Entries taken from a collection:
= = = = = = =

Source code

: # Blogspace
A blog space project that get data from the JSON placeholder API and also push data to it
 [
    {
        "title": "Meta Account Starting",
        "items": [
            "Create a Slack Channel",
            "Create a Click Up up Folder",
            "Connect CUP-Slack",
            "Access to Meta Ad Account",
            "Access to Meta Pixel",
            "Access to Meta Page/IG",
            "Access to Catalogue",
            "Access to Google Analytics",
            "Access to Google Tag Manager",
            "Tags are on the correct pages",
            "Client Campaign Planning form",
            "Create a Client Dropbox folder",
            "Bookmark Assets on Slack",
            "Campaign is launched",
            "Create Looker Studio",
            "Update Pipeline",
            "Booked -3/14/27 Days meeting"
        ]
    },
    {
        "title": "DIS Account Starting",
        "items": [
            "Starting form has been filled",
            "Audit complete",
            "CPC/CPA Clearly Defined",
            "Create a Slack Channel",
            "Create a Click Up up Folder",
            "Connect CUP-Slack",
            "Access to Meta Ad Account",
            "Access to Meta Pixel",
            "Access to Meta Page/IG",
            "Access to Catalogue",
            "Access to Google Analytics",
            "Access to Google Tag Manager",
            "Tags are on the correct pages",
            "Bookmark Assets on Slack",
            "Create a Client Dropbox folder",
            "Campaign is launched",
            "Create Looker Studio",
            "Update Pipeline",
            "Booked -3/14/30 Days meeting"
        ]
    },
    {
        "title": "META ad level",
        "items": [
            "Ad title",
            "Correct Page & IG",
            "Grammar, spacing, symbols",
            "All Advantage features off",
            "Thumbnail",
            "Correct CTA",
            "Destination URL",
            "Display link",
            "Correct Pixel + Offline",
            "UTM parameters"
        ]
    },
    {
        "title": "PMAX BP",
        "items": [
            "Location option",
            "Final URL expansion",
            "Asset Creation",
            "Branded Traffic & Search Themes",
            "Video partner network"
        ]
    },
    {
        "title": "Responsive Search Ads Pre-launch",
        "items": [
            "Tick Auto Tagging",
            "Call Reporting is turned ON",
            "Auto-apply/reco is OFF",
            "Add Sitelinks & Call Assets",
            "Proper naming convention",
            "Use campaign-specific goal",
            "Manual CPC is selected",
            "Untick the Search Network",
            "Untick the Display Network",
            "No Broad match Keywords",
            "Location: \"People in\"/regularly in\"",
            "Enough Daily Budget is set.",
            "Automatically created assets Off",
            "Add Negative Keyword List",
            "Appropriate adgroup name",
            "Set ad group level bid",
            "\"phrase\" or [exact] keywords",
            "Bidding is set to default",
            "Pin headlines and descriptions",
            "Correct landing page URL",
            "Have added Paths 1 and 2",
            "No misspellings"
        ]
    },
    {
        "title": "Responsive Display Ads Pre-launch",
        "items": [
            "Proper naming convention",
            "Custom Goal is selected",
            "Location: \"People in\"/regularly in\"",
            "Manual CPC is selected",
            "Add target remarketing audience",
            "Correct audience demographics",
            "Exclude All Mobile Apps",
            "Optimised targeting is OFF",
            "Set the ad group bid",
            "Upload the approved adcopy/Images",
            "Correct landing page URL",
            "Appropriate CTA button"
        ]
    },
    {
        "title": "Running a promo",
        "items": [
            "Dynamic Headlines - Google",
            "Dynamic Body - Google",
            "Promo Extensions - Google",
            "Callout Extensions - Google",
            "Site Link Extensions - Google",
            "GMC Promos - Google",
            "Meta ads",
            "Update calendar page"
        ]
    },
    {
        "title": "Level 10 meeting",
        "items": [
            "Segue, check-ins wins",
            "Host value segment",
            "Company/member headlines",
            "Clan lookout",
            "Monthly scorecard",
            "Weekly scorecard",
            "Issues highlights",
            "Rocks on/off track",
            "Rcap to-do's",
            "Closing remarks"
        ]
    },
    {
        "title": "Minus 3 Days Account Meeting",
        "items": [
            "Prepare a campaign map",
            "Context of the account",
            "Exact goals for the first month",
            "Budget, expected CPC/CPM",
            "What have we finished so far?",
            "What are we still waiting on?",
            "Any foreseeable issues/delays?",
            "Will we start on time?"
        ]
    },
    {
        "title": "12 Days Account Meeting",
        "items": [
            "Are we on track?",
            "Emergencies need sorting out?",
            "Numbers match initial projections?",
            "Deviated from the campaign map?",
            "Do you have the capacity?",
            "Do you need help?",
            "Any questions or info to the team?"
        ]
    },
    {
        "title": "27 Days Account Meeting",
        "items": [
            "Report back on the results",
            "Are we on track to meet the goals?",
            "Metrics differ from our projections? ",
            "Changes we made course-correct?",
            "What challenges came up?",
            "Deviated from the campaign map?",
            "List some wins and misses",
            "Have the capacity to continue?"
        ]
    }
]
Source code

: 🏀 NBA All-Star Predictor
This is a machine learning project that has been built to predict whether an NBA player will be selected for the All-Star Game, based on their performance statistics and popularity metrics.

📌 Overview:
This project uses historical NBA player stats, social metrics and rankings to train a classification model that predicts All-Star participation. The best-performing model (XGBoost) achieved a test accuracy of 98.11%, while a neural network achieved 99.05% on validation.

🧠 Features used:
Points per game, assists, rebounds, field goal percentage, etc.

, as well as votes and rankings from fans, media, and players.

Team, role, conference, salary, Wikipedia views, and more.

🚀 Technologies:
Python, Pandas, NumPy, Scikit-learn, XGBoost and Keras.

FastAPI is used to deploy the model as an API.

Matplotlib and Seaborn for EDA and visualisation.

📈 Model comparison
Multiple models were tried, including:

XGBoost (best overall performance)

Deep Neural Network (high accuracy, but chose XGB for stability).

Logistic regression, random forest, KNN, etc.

= = = = = = =

Your instructions:
From the entries, work out how many lines include the word "scorecard", answering with the number only.

Output below:
2